- O Globo
O governo nos fez perder muito tempo até agora, mas o risco real é o país não ver a diferença entre uma bizarrice e uma mentira
O que é espantoso neste governo é como ele é capaz de perder o próprio tempo e o nosso. Bizarrices, debates ociosos ocupam as horas e consomem energias que deveriam estar dedicadas ao esforço de enfrentar os inúmeros problemas que o país tem. Perder tempo quando se tem tanto o que fazer é ruim. Mas são as mentiras que mais ameaçam. Se a ditadura foi ditadura, se o Hitler era de direita ou esquerda, se é melhor ir aos bancos para saber o número de desempregados em vez de consultar o IBGE, se o diálogo do presidente com os partidos é velha ou nova política. Esses são exemplos de temas pautados por este governo. Parecem só inutilidades, mas são, muitas vezes, mentiras perigosas.
O presidente dizer que não se arrepende de ter feito xixi na cama com cinco anos é bizarro. Quando ele compara esse ato infantil involuntário com a defesa que fez na vida adulta de fechamento do Congresso passa a ser ameaça. Ele nunca soube dar peso às próprias palavras, mas exibir, como presidente, essa desordem no sistema de valores é assustador.
É preciso saber separar. De tudo o que fez, falou e provocou na última semana, a mais perigosa é a revisão do passado. Quem diz que não houve golpe nem ditadura no Brasil não está provocando polêmica, está mentindo. Algumas questões da História comportam interpretações, outras, não. Esta é uma república que já viveu dois graves e longos ciclos autoritários.
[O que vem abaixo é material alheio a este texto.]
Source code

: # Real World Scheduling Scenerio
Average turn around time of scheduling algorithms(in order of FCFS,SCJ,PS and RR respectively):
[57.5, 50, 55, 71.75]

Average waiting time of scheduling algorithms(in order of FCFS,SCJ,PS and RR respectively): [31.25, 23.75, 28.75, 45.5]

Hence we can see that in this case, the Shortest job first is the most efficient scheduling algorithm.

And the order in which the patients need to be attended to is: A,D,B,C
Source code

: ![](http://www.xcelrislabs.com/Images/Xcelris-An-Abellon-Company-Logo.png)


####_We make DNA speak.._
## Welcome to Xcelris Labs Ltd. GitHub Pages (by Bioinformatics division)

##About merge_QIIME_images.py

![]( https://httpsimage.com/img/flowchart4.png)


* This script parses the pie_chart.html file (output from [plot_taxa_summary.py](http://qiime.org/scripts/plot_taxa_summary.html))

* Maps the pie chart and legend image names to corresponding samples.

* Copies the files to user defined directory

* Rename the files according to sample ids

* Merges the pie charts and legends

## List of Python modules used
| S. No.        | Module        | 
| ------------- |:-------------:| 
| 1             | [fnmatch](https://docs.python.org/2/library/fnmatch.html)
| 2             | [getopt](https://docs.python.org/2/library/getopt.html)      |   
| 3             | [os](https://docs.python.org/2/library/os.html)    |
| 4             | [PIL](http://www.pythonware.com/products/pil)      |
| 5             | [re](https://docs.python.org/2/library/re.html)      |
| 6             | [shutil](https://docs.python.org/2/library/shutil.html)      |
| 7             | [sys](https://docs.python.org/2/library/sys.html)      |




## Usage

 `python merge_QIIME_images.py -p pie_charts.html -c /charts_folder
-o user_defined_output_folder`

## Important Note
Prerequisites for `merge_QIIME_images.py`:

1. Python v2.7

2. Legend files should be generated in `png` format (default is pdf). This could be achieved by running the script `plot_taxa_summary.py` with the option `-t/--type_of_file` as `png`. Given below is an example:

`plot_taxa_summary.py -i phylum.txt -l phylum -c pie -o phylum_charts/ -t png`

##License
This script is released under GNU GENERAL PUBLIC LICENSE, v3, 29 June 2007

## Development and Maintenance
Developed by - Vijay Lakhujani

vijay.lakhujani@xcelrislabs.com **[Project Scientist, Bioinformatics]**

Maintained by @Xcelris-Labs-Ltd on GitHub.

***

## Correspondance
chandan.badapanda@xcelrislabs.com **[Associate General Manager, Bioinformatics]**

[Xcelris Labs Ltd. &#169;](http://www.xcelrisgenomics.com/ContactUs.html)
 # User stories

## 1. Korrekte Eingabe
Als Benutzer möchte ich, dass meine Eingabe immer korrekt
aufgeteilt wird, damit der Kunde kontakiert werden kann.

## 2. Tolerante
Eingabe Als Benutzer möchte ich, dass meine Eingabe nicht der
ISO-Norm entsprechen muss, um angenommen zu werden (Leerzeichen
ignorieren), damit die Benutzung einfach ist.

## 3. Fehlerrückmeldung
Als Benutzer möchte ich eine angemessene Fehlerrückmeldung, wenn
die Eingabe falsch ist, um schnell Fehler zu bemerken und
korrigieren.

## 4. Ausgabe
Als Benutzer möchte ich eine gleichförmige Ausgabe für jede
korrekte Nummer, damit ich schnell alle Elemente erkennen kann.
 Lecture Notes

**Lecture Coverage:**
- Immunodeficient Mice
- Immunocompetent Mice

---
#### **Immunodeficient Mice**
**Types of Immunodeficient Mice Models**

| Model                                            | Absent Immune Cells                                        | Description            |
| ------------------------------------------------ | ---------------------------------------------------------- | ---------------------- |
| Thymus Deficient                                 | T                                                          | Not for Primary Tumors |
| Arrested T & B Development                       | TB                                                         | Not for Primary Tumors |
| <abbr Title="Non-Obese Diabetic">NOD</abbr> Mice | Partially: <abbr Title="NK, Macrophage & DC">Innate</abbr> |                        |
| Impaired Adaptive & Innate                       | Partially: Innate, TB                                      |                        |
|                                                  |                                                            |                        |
Um regime que fechou várias vezes o Congresso, interferiu no Judiciário, suspendeu garantias constitucionais, impôs uma constituição autoritária, cassou, prendeu, torturou, matou e ocultou cadáveres de opositores, proibiu estudante de estudar, suspendeu eleições, censurou a imprensa é uma ditadura. Não cabe relativizar. É fato absoluto. Relativa é a tendência política de cada um. O presidente Bolsonaro gostou do período, acha que foi um bom momento, e que os atos do regime não foram crimes. Cada um é livre para ter a própria opinião. Pode gostar ou não. No caso de um presidente da República, essa preferência tem que pôr em alerta as instituições.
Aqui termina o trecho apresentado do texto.